Portrait
Text: Emilie Veillon
Photo: Gilles Weber

Daniela Dunker Scheunert teaches former alcoholics how to stay dry through meditation.

Daniela Dunker Scheuner teaches former alcoholics how to stay dry through meditation.

With floor mats, blankets, benches and round cushions, the plain room in one of the pavilions at Cery, the headquarters of the psychiatry department of CHUV, takes on a peaceful ambiance a few hours each week. Seated in the lotus position, about ten patients are meditating, eyes closed, guided by the soothing, southernaccented voice of Daniela Dunker Scheuner.

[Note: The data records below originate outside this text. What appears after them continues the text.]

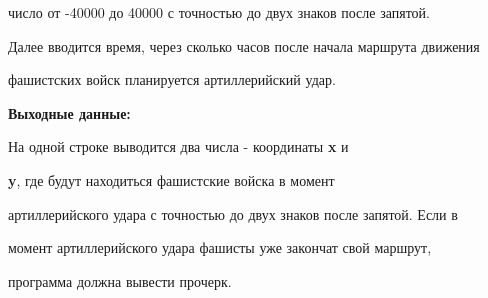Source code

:\begin{question}
число от -40000 до 40000 с точностью до двух знаков после запятой.



Далее вводится время, через сколько часов после начала маршрута движения

фашистских войск планируется артиллерийский удар.



\textbf{Выходные данные:}



На одной строке выводится два числа - координаты \textbf{x} и

\textbf{y}, где будут находиться фашистские войска в момент

артиллерийского удара с точностью до двух знаков после запятой. Если в

момент артиллерийского удара фашисты уже закончат свой маршрут,

программа должна вывести прочерк.


\end{question}
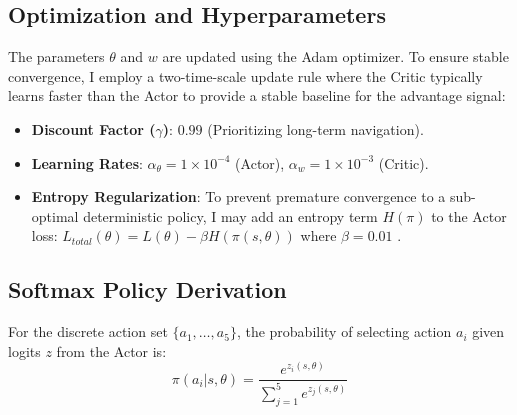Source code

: \documentclass[12pt]{article}
\begin{document}
	\subsection{Optimization and Hyperparameters}
	The parameters $\theta$ and $w$ are updated using the Adam optimizer. To ensure stable convergence, I employ a two-time-scale update rule where the Critic typically learns faster than the Actor to provide a stable baseline for the advantage signal:
	\begin{itemize}
		\item \textbf{Discount Factor ($\gamma$)}: $0.99$ (Prioritizing long-term navigation).
		\item \textbf{Learning Rates}: $\alpha_\theta = 1 \times 10^{-4}$ (Actor), $\alpha_w = 1 \times 10^{-3}$ (Critic).
		\item \textbf{Entropy Regularization}: To prevent premature convergence to a sub-optimal deterministic policy, I may add an entropy term $H(\pi)$ to the Actor loss: $L_{total}(\theta) = L(\theta) - \beta H(\pi(s, \theta))$ where $\beta = 0.01$ .
	\end{itemize}
	
	\subsection{Softmax Policy Derivation}
	For the discrete action set $\{a_1, \dots, a_5\}$, the probability of selecting action $a_i$ given logits $z$ from the Actor is:
	$$ \pi(a_i | s, \theta) = \frac{e^{z_i(s, \theta)}}{\sum_{j=1}^5 e^{z_j(s, \theta)}} $$
	
\end{document}
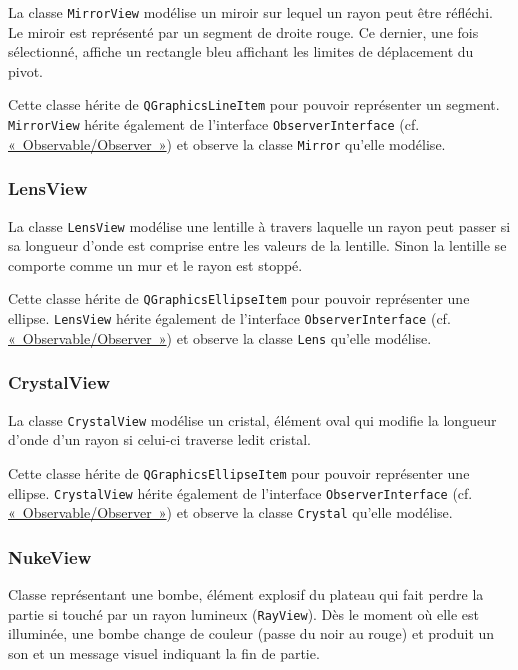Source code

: \documentclass[]{report}
\begin{document}
La classe \texttt{MirrorView} modélise un miroir sur lequel un rayon peut être réfléchi.
Le miroir est représenté par un segment de droite rouge. Ce dernier, une fois sélectionné, affiche
un rectangle bleu affichant les limites de déplacement du pivot. 

Cette classe hérite de \texttt{QGraphicsLineItem} pour pouvoir représenter un segment.
\texttt{MirrorView} hérite également de l'interface \texttt{ObserverInterface} (cf. \hyperref[OO]{«~Observable/Observer~»}) et observe
la classe \texttt{Mirror} qu'elle modélise.

\subsubsection{\label{LensView}LensView}

La classe \texttt{LensView} modélise une lentille à travers laquelle un rayon peut passer si sa longueur d’onde est
comprise entre les valeurs de la lentille. Sinon la lentille se comporte comme un mur et le rayon 
est stoppé. 

Cette classe hérite de \texttt{QGraphicsEllipseItem} pour pouvoir représenter une ellipse.
\texttt{LensView} hérite également de l'interface \texttt{ObserverInterface} (cf. \hyperref[OO]{«~Observable/Observer~»}) et observe
la classe \texttt{Lens} qu'elle modélise.

\subsubsection{\label{CrystalView}CrystalView}

La classe \texttt{CrystalView} modélise un cristal, élément oval qui modifie la longueur d’onde d’un rayon si
celui-ci traverse ledit cristal.

Cette classe hérite de \texttt{QGraphicsEllipseItem} pour pouvoir représenter une ellipse.
\texttt{CrystalView} hérite également de l'interface \texttt{ObserverInterface} (cf. \hyperref[OO]{«~Observable/Observer~»}) et observe
la classe \texttt{Crystal} qu'elle modélise.

\subsubsection{\label{NukeView}NukeView}

Classe représentant une bombe, élément explosif du plateau qui fait perdre la partie
si touché par un rayon lumineux (\texttt{RayView}). Dès le moment où elle est illuminée, une bombe
change de couleur (passe du noir au rouge) et produit un son et un message visuel indiquant la fin de partie.
\end{document}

Psychologist and head of the Cognitive and Behavioural Therapy Teaching Unit of the Department of Psychiatry and associate psychologist with the Alcohol Treatment Centre at the Lausanne University Hospital (CHUV), she asks them to focus on the sounds around them, their breathing, sensations in their body, emotions, desires and the thoughts that pass through their minds like clouds, without judging them.

“Being fully aware of what’s happening within you helps identify and bring out automatic reactions that control our actions, thoughts and emotions,” says Daniela Dunker Scheuner. “This increases our ability to tolerate our emotional states and desires and to deal with them.” Offered to patients working to overcome alcohol dependency through abstinence, these weekly sessions are based on a new approach that is growing fast in Switzerland.

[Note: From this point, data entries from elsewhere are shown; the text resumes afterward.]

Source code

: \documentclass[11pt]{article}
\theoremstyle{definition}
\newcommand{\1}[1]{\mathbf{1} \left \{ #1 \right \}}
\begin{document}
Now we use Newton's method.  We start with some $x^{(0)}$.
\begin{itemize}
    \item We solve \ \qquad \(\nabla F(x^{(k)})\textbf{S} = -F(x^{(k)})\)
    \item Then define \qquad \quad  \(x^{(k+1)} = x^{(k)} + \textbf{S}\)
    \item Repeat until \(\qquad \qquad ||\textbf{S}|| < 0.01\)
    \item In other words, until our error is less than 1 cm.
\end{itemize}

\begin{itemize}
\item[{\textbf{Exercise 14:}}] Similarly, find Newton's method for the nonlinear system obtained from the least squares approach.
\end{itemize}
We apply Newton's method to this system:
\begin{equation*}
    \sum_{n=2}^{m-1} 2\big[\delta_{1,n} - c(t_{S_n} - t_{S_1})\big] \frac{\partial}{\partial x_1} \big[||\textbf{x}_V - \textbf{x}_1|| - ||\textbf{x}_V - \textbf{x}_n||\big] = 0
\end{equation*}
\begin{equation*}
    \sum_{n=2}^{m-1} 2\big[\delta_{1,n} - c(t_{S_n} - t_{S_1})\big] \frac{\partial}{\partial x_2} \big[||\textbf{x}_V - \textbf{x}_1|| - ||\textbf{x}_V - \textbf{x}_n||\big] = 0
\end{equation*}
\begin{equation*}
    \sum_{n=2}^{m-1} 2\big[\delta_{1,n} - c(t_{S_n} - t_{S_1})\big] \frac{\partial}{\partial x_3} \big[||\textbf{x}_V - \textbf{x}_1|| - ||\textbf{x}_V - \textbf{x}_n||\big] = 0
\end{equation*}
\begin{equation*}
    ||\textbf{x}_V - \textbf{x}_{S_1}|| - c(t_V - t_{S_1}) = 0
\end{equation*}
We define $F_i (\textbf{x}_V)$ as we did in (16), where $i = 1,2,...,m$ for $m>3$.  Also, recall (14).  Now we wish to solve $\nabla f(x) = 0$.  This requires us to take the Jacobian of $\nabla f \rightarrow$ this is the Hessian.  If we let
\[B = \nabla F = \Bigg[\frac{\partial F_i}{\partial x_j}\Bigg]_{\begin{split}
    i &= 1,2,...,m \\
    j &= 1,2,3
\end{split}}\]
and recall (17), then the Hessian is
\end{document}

Inspired by two areas that at first seem diametrically opposed – eastern meditation and western science – Mindfulness-Based Relapse Prevention (MBRP) aims to teach people with addictive behaviours to accept their temptations with compassion, rather than fighting them, because they will eventually diminish and disappear. “There’s nothing esoteric about it,” says the thirty-something Brazil native. “Actually, focusing your attention on physical sensations that are already there is very concrete.” She studied psychology in Sao Paulo, at the University of Geneva and at Claude Bernard University in Lyon, where she specialised in cognitive and behavioural therapy.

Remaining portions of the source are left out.